Sterrenkundigen rekenen in tropische jaren. Dat staat voor de tijd die verloopt tussen twee opeenvolgende zogenaamde equinoxen (begindatum van de lente of begindatum van de herfst). De lengte van een tropisch jaar is om precies te zijn 365 dagen, 5 uur en 49 minuten. Daardoor valt bijvoorbeeld de astronomische lente jaar na een jaar bijna zes uur later. In 2015 begon de lente om 23.45 uur en dan zou je denken dat zes uur later het in 2016 de dag van 21 maart zou moeten zijn. Maar in dat jaar was 20 maart echter de opening van het lenteseizoen enwel om 05.30 uur. Dat kwam omdat we in dat jaar een schrikkeldag hadden en dan zal de lente een sprong naar achteren maken van één dag. En datzelfde gaat volgend jaar weer gebeuren, want dan begint deze op de 20e om 04.49 uur. Aangezien vier tropische jaren iets korter duren dan vier jaren van 365,25 dagen zal na iedere vier jaar de lente tevens zo’n drie kwartier vroeger beginnen.
Dag en nacht duren bij het begin van de lente overal op de wereld even lang en dat betekent dat de zon dan precies boven de evenaar staat. Vandaar ook dat de astronomische lente tussen 19 en 23 maart kan beginnen, maar niet exact. In ons land duurt de dag waarop de lente begint alweer ongeveer 10 minuten langer dan de nacht. Verschillen die het gevolg zijn van het feit dat de tijdstippen van opkomst en ondergang van de zon betrekking hebben op de bovenrand van de zon. Bovendien is de zon door breking van stralen in de atmosfeer nog kort zichtbaar terwijl zij in werkelijkheid al onder is.
De seizoensindeling is gebaseerd op de positie van de aarde ten opzichte van de zon. De seizoensverschillen vinden hun oorzaak in de schuine stand van de as waar de aarde om draait.
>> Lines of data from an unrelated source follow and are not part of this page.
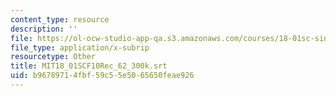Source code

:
 ```yaml
---
content_type: resource
description: ''
file: https://ol-ocw-studio-app-qa.s3.amazonaws.com/courses/18-01sc-single-variable-calculus-fall-2010/b96789714fbf59c55e5065650feae926_MIT18_01SCF10Rec_62_300k.srt
file_type: application/x-subrip
resourcetype: Other
title: MIT18_01SCF10Rec_62_300k.srt
uid: b9678971-4fbf-59c5-5e50-65650feae926
---
```


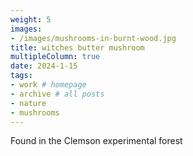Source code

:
 ```yaml
---
weight: 5
images:
- /images/mushrooms-in-burnt-wood.jpg
title: witches butter mushroom
multipleColumn: true
date: 2024-1-15
tags:
- work # homepage
- archive # all posts
- nature
- mushrooms
---
```


Found in the Clemson experimental forest
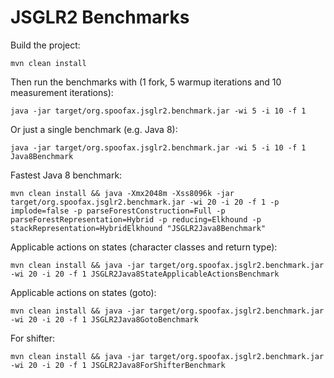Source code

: # JSGLR2 Benchmarks

Build the project:

```
mvn clean install
```

Then run the benchmarks with (1 fork, 5 warmup iterations and 10 measurement iterations):

```
java -jar target/org.spoofax.jsglr2.benchmark.jar -wi 5 -i 10 -f 1
```

Or just a single benchmark (e.g. Java 8):

```
java -jar target/org.spoofax.jsglr2.benchmark.jar -wi 5 -i 10 -f 1 Java8Benchmark
```

Fastest Java 8 benchmark:

```
mvn clean install && java -Xmx2048m -Xss8096k -jar target/org.spoofax.jsglr2.benchmark.jar -wi 20 -i 20 -f 1 -p implode=false -p parseForestConstruction=Full -p parseForestRepresentation=Hybrid -p reducing=Elkhound -p stackRepresentation=HybridElkhound "JSGLR2Java8Benchmark"
```

Applicable actions on states (character classes and return type):

```
mvn clean install && java -jar target/org.spoofax.jsglr2.benchmark.jar -wi 20 -i 20 -f 1 JSGLR2Java8StateApplicableActionsBenchmark
```

Applicable actions on states (goto):

```
mvn clean install && java -jar target/org.spoofax.jsglr2.benchmark.jar -wi 20 -i 20 -f 1 JSGLR2Java8GotoBenchmark
```

For shifter:

```
mvn clean install && java -jar target/org.spoofax.jsglr2.benchmark.jar -wi 20 -i 20 -f 1 JSGLR2Java8ForShifterBenchmark
```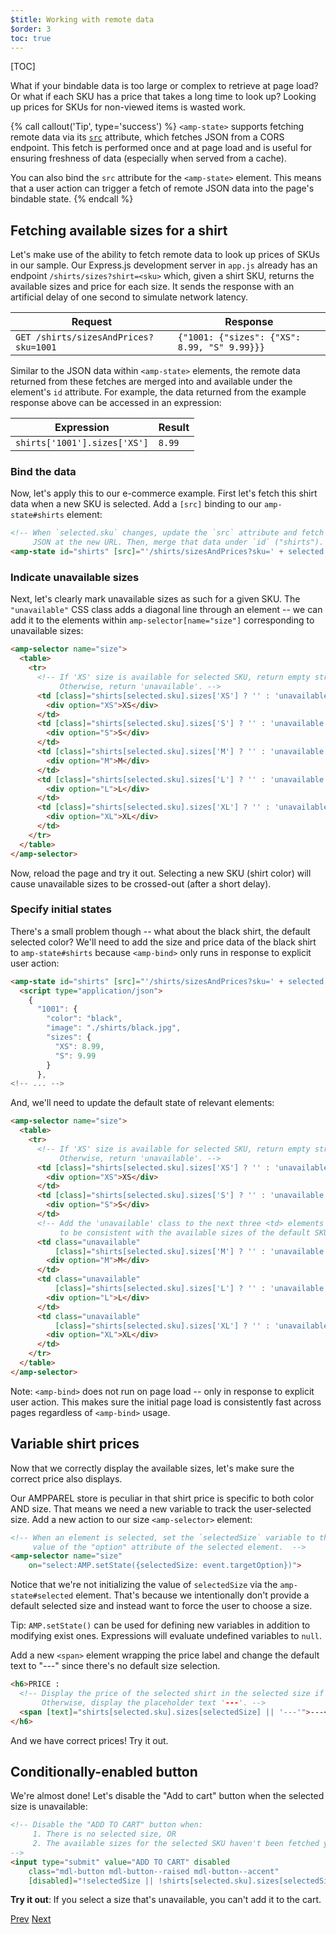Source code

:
 ```yaml
---
$title: Working with remote data
$order: 3
toc: true
---
```


[TOC]

What if your bindable data is too large or complex to retrieve at page load? Or what if each SKU has a price that takes a long time to look up? Looking up prices for SKUs for non-viewed items is wasted work.

{% call callout('Tip', type='success') %}
`<amp-state>` supports fetching remote data via its [`src`](/docs/reference/components/amp-bind#attributes) attribute, which fetches JSON from a CORS endpoint. This fetch is performed once and at page load and is useful for ensuring freshness of data (especially when served from a cache).

You can also bind the `src` attribute for the `<amp-state>` element. This means that a user action can trigger a fetch of remote JSON data into the page's bindable state.
{% endcall %}

## Fetching available sizes for a shirt

Let's make use of the ability to fetch remote data to look up prices of SKUs in our sample. Our Express.js development server in `app.js` already has an endpoint `/shirts/sizes?shirt=<sku>` which, given a shirt SKU, returns the available sizes and price for each size. It sends the response with an artificial delay of one second to simulate network latency.

|  Request                              |  Response |
|---------------------------------------|-----------|
| `GET /shirts/sizesAndPrices?sku=1001` | `{"1001: {"sizes": {"XS": 8.99, "S" 9.99}}}` |

Similar to the JSON data within `<amp-state>` elements, the remote data returned from these fetches are merged into and available under the element's `id` attribute. For example, the data returned from the example response above can be accessed in an expression:


|  Expression                  |  Result |
|------------------------------|---------|
| `shirts['1001'].sizes['XS']` | `8.99`  |

### Bind the data

Now, let's apply this to our e-commerce example. First let's fetch this shirt data when a new SKU is selected. Add a `[src]` binding to our `amp-state#shirts` element:

```html
<!-- When `selected.sku` changes, update the `src` attribute and fetch
     JSON at the new URL. Then, merge that data under `id` ("shirts"). -->
<amp-state id="shirts" [src]="'/shirts/sizesAndPrices?sku=' + selected.sku">
```

### Indicate unavailable sizes

Next, let's clearly mark unavailable sizes as such for a given SKU. The `"unavailable"` CSS class adds a diagonal line through an element -- we can add it to the elements within `amp-selector[name="size"]` corresponding to unavailable sizes:

```html
<amp-selector name="size">
  <table>
    <tr>
      <!-- If 'XS' size is available for selected SKU, return empty string.
           Otherwise, return 'unavailable'. -->
      <td [class]="shirts[selected.sku].sizes['XS'] ? '' : 'unavailable'">
        <div option="XS">XS</div>
      </td>
      <td [class]="shirts[selected.sku].sizes['S'] ? '' : 'unavailable'">
        <div option="S">S</div>
      </td>
      <td [class]="shirts[selected.sku].sizes['M'] ? '' : 'unavailable'">
        <div option="M">M</div>
      </td>
      <td [class]="shirts[selected.sku].sizes['L'] ? '' : 'unavailable'">
        <div option="L">L</div>
      </td>
      <td [class]="shirts[selected.sku].sizes['XL'] ? '' : 'unavailable'">
        <div option="XL">XL</div>
      </td>
    </tr>
  </table>
</amp-selector>
```

Now, reload the page and try it out. Selecting a new SKU (shirt color) will cause unavailable sizes to be crossed-out (after a short delay).

### Specify initial states

There's a small problem though -- what about the black shirt, the default selected color?  We'll need to add the size and price data of the black shirt to `amp-state#shirts` because `<amp-bind>` only runs in response to explicit user action:

```html
<amp-state id="shirts" [src]="'/shirts/sizesAndPrices?sku=' + selected.sku">
  <script type="application/json">
    {
      "1001": {
        "color": "black",
        "image": "./shirts/black.jpg",
        "sizes": {
          "XS": 8.99,
          "S": 9.99
        }
      },
<!-- ... -->
```

And, we'll need to update the default state of relevant elements:

```html
<amp-selector name="size">
  <table>
    <tr>
      <!-- If 'XS' size is available for selected SKU, return empty string.
           Otherwise, return 'unavailable'. -->
      <td [class]="shirts[selected.sku].sizes['XS'] ? '' : 'unavailable'">
        <div option="XS">XS</div>
      </td>
      <td [class]="shirts[selected.sku].sizes['S'] ? '' : 'unavailable'">
        <div option="S">S</div>
      </td>
      <!-- Add the 'unavailable' class to the next three <td> elements
           to be consistent with the available sizes of the default SKU. -->
      <td class="unavailable"
          [class]="shirts[selected.sku].sizes['M'] ? '' : 'unavailable'">
        <div option="M">M</div>
      </td>
      <td class="unavailable"
          [class]="shirts[selected.sku].sizes['L'] ? '' : 'unavailable'">
        <div option="L">L</div>
      </td>
      <td class="unavailable"
          [class]="shirts[selected.sku].sizes['XL'] ? '' : 'unavailable'">
        <div option="XL">XL</div>
      </td>
    </tr>
  </table>
</amp-selector>
```

Note: `<amp-bind>` does not run on page load -- only in response to explicit user action. This makes sure the initial page load is consistently fast across pages regardless of `<amp-bind>` usage.

## Variable shirt prices

Now that we correctly display the available sizes, let's make sure the correct price also displays.

Our AMPPAREL store is peculiar in that shirt price is specific to both color AND size. That means we need a new variable to track the user-selected size. Add a new action to our size `<amp-selector>` element:

```html
<!-- When an element is selected, set the `selectedSize` variable to the
     value of the "option" attribute of the selected element.  -->
<amp-selector name="size"
    on="select:AMP.setState({selectedSize: event.targetOption})">
```

Notice that we're not initializing the value of `selectedSize` via the `amp-state#selected` element. That's because we intentionally don't provide a default selected size and instead want to force the user to choose a size.

Tip: `AMP.setState()` can be used for defining new variables in addition to modifying exist ones. Expressions will evaluate undefined variables to `null`.

Add a new `<span>` element wrapping the price label and change the default text to "---" since there's no default size selection.

```html
<h6>PRICE :
  <!-- Display the price of the selected shirt in the selected size if available.
       Otherwise, display the placeholder text '---'. -->
  <span [text]="shirts[selected.sku].sizes[selectedSize] || '---'">---</span>
</h6>
```

And we have correct prices! Try it out.

## Conditionally-enabled button

We're almost done! Let's disable the "Add to cart" button when the selected size is unavailable:

```html
<!-- Disable the "ADD TO CART" button when:
     1. There is no selected size, OR
     2. The available sizes for the selected SKU haven't been fetched yet
-->
<input type="submit" value="ADD TO CART" disabled
    class="mdl-button mdl-button--raised mdl-button--accent"
    [disabled]="!selectedSize || !shirts[selected.sku].sizes[selectedSize]">
```

**Try it out**:  If you select a size that's unavailable, you can't add it to the cart.

<div class="prev-next-buttons">
  <a class="button prev-button" href="/docs/interaction_dynamic/interactivity/advanced-interactivity.html"><span class="arrow-prev">Prev</span></a>
  <a class="button next-button" href="/docs/interaction_dynamic/interactivity/wrapping-up.html"><span class="arrow-next">Next</span></a>
</div>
Hierdoor komt de zon op het noordelijk halfrond (waar ook Nederland ligt) in de zomer hoger boven de horizon dan in de winter en schijnt daardoor in de zomer langer dan in de winter.
Als de luchttemperatuur direct en alleen op de zon zou reageren dan zou 21 juni, de langste dag van het jaar, ook de warmste dag moeten zijn en precies midden in de zomer moeten vallen. In werkelijkheid loopt de temperatuur langzamer op vooral onder invloed van oceanen en zeeën. De opwarming van zeewater door de zon gaat langzamer dan de opwarming van landoppervlak. Onder invloed van het nog koude water van de Noordzee begint aan de Nederlandse kust het warmere seizoen later dan in het binnenland. Als we de seizoensindeling volledig zouden laten afhangen van de gemiddelde temperatuur op verschillende plaatsen in het land, kunnen we uitrekenen dat de lente in Zuid-Limburg gemiddeld eigenlijk al op 9 maart begint en op Terschelling pas op 23 maart.
Om praktische redenen en volgens internationale afspraak gebruiken weerkundigen voor het berekenen van klimatologische gemiddelden een andere seizoensindeling en worden steeds drie opeenvolgende kalendermaanden als één seizoen beschouwt. Volgens de klimatologische indeling is de lente dus al begonnen op 1 maart en duurt dit seizoen tot en met 31 mei.